Copy every line of the data in which the word "vercel" occurs.

* _SUPPLIED ENTRIES_
■ ■ ■ ■
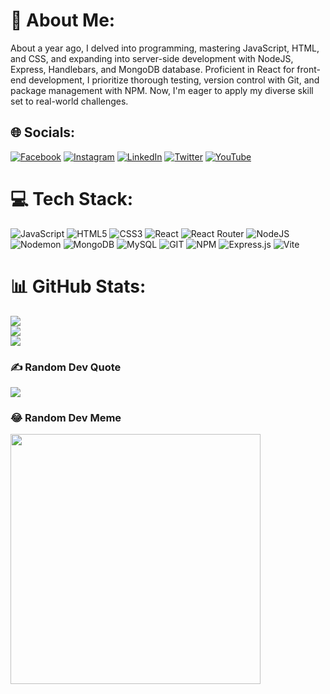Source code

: # 💫 About Me:
About a year ago, I delved into programming, mastering JavaScript, HTML, and CSS, and expanding into server-side development with NodeJS, Express, Handlebars, and MongoDB database. Proficient in React for front-end development, I prioritize thorough testing, version control with Git, and package management with NPM. Now, I'm eager to apply my diverse skill set to real-world challenges.


## 🌐 Socials:
[![Facebook](https://img.shields.io/badge/Facebook-%231877F2.svg?logo=Facebook&logoColor=white)](https://facebook.com/daniel.dushew) [![Instagram](https://img.shields.io/badge/Instagram-%23E4405F.svg?logo=Instagram&logoColor=white)](https://instagram.com/daniel.dushev) [![LinkedIn](https://img.shields.io/badge/LinkedIn-%230077B5.svg?logo=linkedin&logoColor=white)](https://linkedin.com/in/ddushev) [![Twitter](https://img.shields.io/badge/Twitter-%231DA1F2.svg?logo=Twitter&logoColor=white)](https://twitter.com/danieldushev) [![YouTube](https://img.shields.io/badge/YouTube-%23FF0000.svg?logo=YouTube&logoColor=white)](https://youtube.com/@daniel.dushev) 

# 💻 Tech Stack:
![JavaScript](https://img.shields.io/badge/javascript-%23323330.svg?style=for-the-badge&logo=javascript&logoColor=%23F7DF1E) ![HTML5](https://img.shields.io/badge/html5-%23E34F26.svg?style=for-the-badge&logo=html5&logoColor=white) ![CSS3](https://img.shields.io/badge/css3-%231572B6.svg?style=for-the-badge&logo=css3&logoColor=white) ![React](https://img.shields.io/badge/react-%2320232a.svg?style=for-the-badge&logo=react&logoColor=%2361DAFB) ![React Router](https://img.shields.io/badge/React_Router-CA4245?style=for-the-badge&logo=react-router&logoColor=white) ![NodeJS](https://img.shields.io/badge/node.js-6DA55F?style=for-the-badge&logo=node.js&logoColor=white) ![Nodemon](https://img.shields.io/badge/NODEMON-%23323330.svg?style=for-the-badge&logo=nodemon&logoColor=%BBDEAD) ![MongoDB](https://img.shields.io/badge/MongoDB-%234ea94b.svg?style=for-the-badge&logo=mongodb&logoColor=white) ![MySQL](https://img.shields.io/badge/mysql-%2300000f.svg?style=for-the-badge&logo=mysql&logoColor=white) ![GIT](https://img.shields.io/badge/Git-fc6d26?style=for-the-badge&logo=git&logoColor=white) ![NPM](https://img.shields.io/badge/NPM-%23CB3837.svg?style=for-the-badge&logo=npm&logoColor=white) ![Express.js](https://img.shields.io/badge/express.js-%23404d59.svg?style=for-the-badge&logo=express&logoColor=%2361DAFB) ![Vite](https://img.shields.io/badge/vite-%23646CFF.svg?style=for-the-badge&logo=vite&logoColor=white)
# 📊 GitHub Stats:
![](https://github-readme-stats.vercel.app/api?username=ddushev&theme=default&hide_border=false&include_all_commits=false&count_private=false)<br/>
![](https://github-readme-streak-stats.herokuapp.com/?user=ddushev&theme=default&hide_border=false)<br/>
![](https://github-readme-stats.vercel.app/api/top-langs/?username=ddushev&theme=default&hide_border=false&include_all_commits=false&count_private=false&layout=compact)

### ✍️ Random Dev Quote
![](https://quotes-github-readme.vercel.app/api?type=horizontal&theme=light)

### 😂 Random Dev Meme
<img src='https://randommeme-five.vercel.app/' style="height: 400px;"/>

<!-- Proudly created with GPRM ( https://gprm.itsvg.in ) -->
■ ■ ■ ■
* _SOLUTION TO THE EXERCISE_
![](https://github-readme-stats.vercel.app/api?username=ddushev&theme=default&hide_border=false&include_all_commits=false&count_private=false)<br/>
![](https://github-readme-stats.vercel.app/api/top-langs/?username=ddushev&theme=default&hide_border=false&include_all_commits=false&count_private=false&layout=compact)
![](https://quotes-github-readme.vercel.app/api?type=horizontal&theme=light)
<img src='https://randommeme-five.vercel.app/' style="height: 400px;"/>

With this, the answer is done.